The answer from a technical point of view is ‘absolutely not’.
In the early 1960’s I was able to do reliable survey research on any subject. We knocked on people’s doors, found the right person to interview, and did the interview. The person to be interviewed was selected from a random number table. Survey theory supported this methodology, as long as we were getting interviews with close to 80% of the selected interviewees. The main error was in the sample size. Even a sample of 25 was often very accurate.
Today survey’s are done with a mixture of random calls to landlines, cellphones and sometimes personal interviews at shopping malls. The error is entirely in self-selection by respondents. Who are the people willing to answer the survey questionnaire? I often hang up in the middle of a phone survey when the questionnaire was clearly designed by ignorant amateurs.
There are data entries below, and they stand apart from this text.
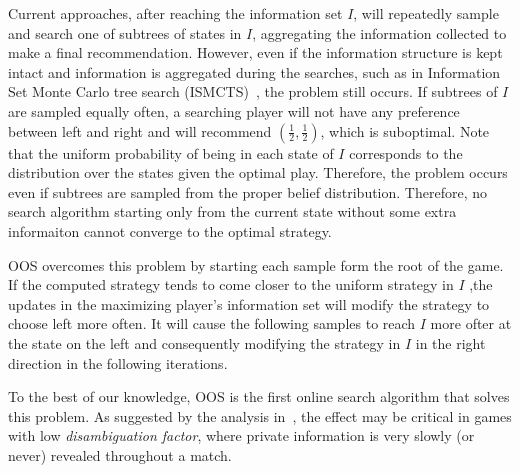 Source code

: \documentclass{aamas2015}
\begin{document}
Current approaches, after reaching the information set $I$, will repeatedly sample and search one of subtrees of states in $I$, aggregating the information collected to make a final recommendation.
However, even if the information structure is kept intact and information is aggregated during the searches, such as in Information Set Monte Carlo tree search (ISMCTS)~\cite{Cowling12ISMCTS}, the problem still occurs. If subtrees of $I$ are sampled equally often, a searching player will not have any preference between left and right and will recommend $(\frac{1}{2},\frac{1}{2})$, which is suboptimal.
Note that the uniform probability of being in each state of $I$ corresponds to the distribution over the states given the optimal play. Therefore, the problem occurs even if subtrees are sampled from the proper belief distribution. Therefore, no search algorithm starting only from the current state without some extra informaiton cannot converge to the optimal strategy.

OOS overcomes this problem by starting each sample form the root of the game. If the computed strategy tends to come closer to the uniform strategy in $I$ ,the updates in the maximizing player's information set will modify the strategy to choose left more often. It will cause the following samples to reach $I$ more ofter at the state on the left and consequently modifying the strategy in $I$ in the right direction in the following iterations.


To the best of our knowledge, OOS is the first online search algorithm that solves this problem. As suggested by the analysis in~\cite{Long10Understanding}, the effect may be critical in games with low {\it disambiguation factor}, where private information is very slowly (or never) revealed throughout a match.
\end{document}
In trying to correct the result to represent the general voting population the survey instrument includes questions about the demographics of the respondent and the location of the respondent (with zip code). People lie and deliberately distort their responses but in general the lying and distortion remains the same over time.
The problem is that the self-selection bias is horrific. Past election data is used to estimate current survey results. The two biggest problems with this is that the responses to landlines and cellphones has been changing rapidly. On the otherhand people don’t move very much after age 25 so zip codes are fairly useful.
One of the two worst problems is ethnicity. High turnout in one year by blacks can be a surprise, the same for Latinos. The other is voter turnout for the leading candidates is variable and no question or measurement is a reliable predictor.
Nate Silver has his own website and funding where he uses everyone else’s survey data and tries to make his own adjustments. He is doing the right thing. So I am giving a great deal of weight to his material.